**Records shown**
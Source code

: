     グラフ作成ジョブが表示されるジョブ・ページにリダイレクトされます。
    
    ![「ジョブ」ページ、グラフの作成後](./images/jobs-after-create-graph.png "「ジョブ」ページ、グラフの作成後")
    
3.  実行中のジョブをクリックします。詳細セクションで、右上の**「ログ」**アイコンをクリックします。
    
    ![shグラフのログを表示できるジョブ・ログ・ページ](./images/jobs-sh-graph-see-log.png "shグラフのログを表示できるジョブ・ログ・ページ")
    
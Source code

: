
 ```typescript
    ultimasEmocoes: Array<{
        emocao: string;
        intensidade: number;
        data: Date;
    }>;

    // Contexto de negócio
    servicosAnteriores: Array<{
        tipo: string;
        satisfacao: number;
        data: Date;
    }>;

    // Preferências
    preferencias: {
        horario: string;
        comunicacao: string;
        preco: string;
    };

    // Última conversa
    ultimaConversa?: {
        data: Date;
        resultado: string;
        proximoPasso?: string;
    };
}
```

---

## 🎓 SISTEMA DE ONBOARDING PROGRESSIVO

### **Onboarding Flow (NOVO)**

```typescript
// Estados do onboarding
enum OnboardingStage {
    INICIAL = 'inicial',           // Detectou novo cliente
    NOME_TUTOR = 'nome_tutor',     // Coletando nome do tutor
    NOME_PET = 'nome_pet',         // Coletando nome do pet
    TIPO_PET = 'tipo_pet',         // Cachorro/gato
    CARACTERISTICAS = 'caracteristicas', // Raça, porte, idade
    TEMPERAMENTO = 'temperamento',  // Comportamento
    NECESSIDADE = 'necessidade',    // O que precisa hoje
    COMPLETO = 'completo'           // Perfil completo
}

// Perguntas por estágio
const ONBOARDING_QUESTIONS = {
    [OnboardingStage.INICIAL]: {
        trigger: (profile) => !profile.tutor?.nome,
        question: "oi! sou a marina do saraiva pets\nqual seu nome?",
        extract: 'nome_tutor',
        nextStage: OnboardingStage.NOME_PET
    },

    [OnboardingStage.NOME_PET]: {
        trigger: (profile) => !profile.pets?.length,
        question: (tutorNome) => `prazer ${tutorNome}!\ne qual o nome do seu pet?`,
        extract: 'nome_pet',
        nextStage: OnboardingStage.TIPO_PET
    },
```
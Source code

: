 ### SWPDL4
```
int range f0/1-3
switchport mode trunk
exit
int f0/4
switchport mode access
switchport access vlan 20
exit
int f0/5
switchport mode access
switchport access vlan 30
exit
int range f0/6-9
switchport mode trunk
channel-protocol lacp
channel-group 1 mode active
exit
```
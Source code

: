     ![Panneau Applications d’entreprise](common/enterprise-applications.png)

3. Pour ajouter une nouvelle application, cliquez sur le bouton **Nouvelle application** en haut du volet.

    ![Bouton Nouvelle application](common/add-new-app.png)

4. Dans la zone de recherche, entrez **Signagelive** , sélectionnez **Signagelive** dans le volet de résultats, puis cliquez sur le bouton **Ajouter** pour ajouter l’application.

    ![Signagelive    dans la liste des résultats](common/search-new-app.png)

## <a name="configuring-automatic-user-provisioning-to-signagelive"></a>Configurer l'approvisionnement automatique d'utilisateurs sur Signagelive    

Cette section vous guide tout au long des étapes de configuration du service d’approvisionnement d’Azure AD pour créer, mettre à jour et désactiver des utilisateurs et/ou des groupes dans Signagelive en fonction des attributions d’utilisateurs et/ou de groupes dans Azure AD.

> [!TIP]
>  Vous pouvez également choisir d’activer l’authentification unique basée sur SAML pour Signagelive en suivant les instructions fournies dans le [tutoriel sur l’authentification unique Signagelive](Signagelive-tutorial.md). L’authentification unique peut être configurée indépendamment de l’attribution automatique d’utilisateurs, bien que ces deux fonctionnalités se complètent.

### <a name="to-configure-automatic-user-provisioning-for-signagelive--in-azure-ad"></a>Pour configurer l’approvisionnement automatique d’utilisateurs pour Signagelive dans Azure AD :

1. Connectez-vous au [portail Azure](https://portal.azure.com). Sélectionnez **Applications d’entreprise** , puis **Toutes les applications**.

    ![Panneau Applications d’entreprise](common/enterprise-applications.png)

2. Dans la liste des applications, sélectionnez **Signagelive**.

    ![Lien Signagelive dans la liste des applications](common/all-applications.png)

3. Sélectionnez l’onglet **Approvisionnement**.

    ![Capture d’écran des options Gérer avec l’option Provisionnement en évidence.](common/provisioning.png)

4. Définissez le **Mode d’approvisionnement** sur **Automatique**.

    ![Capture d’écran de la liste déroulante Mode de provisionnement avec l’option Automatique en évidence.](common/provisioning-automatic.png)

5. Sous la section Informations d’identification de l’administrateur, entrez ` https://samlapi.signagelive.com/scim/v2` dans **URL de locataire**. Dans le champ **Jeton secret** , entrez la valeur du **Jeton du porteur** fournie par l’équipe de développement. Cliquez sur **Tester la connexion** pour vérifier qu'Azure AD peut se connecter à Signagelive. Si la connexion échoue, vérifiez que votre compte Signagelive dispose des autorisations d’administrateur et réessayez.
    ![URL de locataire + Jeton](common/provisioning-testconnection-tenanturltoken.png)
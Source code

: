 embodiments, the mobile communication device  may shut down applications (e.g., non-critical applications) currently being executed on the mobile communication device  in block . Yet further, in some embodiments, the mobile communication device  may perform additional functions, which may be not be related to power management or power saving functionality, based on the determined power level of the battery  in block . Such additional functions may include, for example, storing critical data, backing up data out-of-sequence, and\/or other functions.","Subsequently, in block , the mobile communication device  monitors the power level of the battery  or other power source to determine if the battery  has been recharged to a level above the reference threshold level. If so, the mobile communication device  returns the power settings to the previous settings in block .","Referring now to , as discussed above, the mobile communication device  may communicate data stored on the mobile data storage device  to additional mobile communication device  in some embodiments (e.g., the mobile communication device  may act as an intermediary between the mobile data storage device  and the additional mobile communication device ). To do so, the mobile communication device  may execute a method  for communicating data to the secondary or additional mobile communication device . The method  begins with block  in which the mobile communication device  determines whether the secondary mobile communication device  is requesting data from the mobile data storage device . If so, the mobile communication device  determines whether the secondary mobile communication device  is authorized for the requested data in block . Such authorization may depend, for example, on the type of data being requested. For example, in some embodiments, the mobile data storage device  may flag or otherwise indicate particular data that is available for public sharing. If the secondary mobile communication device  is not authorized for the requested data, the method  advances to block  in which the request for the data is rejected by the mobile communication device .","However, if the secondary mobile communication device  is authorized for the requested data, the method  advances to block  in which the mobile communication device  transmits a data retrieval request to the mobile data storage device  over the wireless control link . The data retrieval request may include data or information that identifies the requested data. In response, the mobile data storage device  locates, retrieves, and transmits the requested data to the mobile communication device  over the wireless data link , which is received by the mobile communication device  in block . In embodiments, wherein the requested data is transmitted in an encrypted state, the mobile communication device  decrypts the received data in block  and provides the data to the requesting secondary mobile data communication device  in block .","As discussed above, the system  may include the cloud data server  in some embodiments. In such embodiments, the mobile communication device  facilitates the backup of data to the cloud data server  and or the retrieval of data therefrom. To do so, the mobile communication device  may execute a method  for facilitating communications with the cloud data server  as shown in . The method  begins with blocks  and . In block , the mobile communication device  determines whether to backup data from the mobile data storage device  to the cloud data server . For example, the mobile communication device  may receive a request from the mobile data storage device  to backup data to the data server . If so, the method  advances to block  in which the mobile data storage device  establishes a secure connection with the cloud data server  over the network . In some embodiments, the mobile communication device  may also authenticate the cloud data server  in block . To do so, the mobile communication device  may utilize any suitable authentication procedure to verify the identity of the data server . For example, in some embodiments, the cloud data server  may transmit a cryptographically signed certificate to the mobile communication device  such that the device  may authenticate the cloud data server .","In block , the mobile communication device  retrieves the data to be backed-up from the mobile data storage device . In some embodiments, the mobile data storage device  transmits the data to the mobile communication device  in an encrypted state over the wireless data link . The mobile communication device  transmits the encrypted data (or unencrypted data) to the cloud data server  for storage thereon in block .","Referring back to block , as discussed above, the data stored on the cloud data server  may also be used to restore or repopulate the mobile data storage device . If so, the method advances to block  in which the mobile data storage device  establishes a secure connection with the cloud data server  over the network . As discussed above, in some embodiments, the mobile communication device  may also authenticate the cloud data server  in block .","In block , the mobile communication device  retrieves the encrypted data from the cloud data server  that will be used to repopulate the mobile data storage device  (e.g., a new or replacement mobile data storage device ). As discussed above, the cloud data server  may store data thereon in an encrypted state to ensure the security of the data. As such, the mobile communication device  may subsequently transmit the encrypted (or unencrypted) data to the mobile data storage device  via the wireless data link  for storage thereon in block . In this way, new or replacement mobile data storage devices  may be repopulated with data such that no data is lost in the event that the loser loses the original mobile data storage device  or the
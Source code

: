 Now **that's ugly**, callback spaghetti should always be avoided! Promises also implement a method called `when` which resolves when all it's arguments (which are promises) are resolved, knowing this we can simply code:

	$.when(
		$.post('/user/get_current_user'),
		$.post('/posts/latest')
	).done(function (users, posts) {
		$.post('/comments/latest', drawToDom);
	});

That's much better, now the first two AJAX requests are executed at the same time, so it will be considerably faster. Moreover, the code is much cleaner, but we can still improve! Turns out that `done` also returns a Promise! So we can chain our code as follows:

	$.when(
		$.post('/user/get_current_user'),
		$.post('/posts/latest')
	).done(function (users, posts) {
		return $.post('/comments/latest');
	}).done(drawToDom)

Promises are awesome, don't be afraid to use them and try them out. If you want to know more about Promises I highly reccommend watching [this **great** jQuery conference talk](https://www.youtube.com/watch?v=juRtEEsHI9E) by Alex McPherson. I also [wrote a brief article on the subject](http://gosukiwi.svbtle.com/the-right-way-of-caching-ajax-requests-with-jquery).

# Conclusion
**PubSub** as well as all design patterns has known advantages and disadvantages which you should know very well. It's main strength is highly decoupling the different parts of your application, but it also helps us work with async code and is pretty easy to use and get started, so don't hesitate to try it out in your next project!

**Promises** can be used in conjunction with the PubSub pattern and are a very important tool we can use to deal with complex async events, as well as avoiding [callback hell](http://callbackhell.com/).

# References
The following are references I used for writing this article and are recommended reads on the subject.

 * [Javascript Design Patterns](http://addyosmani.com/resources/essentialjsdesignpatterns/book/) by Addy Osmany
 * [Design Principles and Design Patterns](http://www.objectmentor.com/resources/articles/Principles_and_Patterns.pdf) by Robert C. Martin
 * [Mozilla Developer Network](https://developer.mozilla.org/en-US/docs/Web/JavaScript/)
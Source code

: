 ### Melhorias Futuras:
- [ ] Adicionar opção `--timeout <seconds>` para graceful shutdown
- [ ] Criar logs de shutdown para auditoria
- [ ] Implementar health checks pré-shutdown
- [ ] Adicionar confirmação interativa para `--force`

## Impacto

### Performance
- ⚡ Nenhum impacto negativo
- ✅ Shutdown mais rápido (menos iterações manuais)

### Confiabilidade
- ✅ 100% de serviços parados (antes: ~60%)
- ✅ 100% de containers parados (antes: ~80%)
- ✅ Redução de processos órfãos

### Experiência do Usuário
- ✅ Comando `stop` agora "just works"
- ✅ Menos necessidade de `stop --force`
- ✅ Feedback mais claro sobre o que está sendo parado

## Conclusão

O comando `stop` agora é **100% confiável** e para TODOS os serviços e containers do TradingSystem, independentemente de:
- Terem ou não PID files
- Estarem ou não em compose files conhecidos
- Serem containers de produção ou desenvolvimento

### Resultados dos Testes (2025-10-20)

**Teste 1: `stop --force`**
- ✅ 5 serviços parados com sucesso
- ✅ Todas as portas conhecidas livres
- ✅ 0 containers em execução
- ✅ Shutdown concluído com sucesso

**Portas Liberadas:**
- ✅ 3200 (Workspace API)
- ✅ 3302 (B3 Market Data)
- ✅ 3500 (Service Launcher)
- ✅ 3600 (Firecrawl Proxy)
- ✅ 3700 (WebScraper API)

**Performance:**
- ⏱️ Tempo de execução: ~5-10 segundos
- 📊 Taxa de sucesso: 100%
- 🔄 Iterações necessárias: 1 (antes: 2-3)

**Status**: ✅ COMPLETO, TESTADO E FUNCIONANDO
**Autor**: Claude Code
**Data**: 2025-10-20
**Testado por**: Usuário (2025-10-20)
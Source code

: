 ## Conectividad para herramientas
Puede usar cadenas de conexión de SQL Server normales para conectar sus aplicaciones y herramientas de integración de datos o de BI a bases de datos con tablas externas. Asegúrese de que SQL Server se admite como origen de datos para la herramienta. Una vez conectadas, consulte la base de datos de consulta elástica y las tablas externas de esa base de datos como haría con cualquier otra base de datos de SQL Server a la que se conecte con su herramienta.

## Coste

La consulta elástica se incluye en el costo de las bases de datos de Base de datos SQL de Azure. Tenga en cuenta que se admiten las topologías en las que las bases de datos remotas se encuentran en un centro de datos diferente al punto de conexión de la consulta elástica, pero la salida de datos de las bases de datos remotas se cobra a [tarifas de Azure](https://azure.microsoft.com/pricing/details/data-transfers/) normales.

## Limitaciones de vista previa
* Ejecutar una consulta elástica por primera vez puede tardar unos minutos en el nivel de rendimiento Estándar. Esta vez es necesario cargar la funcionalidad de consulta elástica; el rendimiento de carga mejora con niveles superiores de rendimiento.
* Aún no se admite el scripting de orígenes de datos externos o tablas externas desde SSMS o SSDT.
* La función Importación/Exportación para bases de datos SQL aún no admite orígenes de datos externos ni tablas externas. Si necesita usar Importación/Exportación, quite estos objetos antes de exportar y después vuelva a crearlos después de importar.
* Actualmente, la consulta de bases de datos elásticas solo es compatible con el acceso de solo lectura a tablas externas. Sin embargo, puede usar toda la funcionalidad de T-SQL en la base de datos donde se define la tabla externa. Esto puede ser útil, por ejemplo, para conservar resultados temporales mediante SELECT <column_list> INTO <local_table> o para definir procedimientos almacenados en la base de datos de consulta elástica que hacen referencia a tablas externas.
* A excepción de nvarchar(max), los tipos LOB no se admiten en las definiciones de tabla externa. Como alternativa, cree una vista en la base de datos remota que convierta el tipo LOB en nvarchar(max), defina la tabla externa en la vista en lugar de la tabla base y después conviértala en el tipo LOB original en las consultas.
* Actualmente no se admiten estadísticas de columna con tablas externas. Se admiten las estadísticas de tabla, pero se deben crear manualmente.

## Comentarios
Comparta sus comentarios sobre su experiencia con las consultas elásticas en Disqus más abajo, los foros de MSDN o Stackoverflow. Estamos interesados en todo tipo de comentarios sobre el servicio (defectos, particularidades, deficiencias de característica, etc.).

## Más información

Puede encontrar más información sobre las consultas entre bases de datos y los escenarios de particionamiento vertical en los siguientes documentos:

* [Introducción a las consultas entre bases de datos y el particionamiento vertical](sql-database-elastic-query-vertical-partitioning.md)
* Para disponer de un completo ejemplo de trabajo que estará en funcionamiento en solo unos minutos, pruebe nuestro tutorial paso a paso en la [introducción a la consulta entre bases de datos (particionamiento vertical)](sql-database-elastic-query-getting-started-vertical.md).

**What to produce**
For this task, write out exactly the lines of the entries above, starting at the line with "### Resultados dos Testes (2025-10-20)" and ending at the line with "Conectividad para herramientas", both included, and no others.

**Task response**
### Resultados dos Testes (2025-10-20)

**Teste 1: `stop --force`**
- ✅ 5 serviços parados com sucesso
- ✅ Todas as portas conhecidas livres
- ✅ 0 containers em execução
- ✅ Shutdown concluído com sucesso

**Portas Liberadas:**
- ✅ 3200 (Workspace API)
- ✅ 3302 (B3 Market Data)
- ✅ 3500 (Service Launcher)
- ✅ 3600 (Firecrawl Proxy)
- ✅ 3700 (WebScraper API)

**Performance:**
- ⏱️ Tempo de execução: ~5-10 segundos
- 📊 Taxa de sucesso: 100%
- 🔄 Iterações necessárias: 1 (antes: 2-3)

**Status**: ✅ COMPLETO, TESTADO E FUNCIONANDO
**Autor**: Claude Code
**Data**: 2025-10-20
**Testado por**: Usuário (2025-10-20)
Source code

: ## Conectividad para herramientas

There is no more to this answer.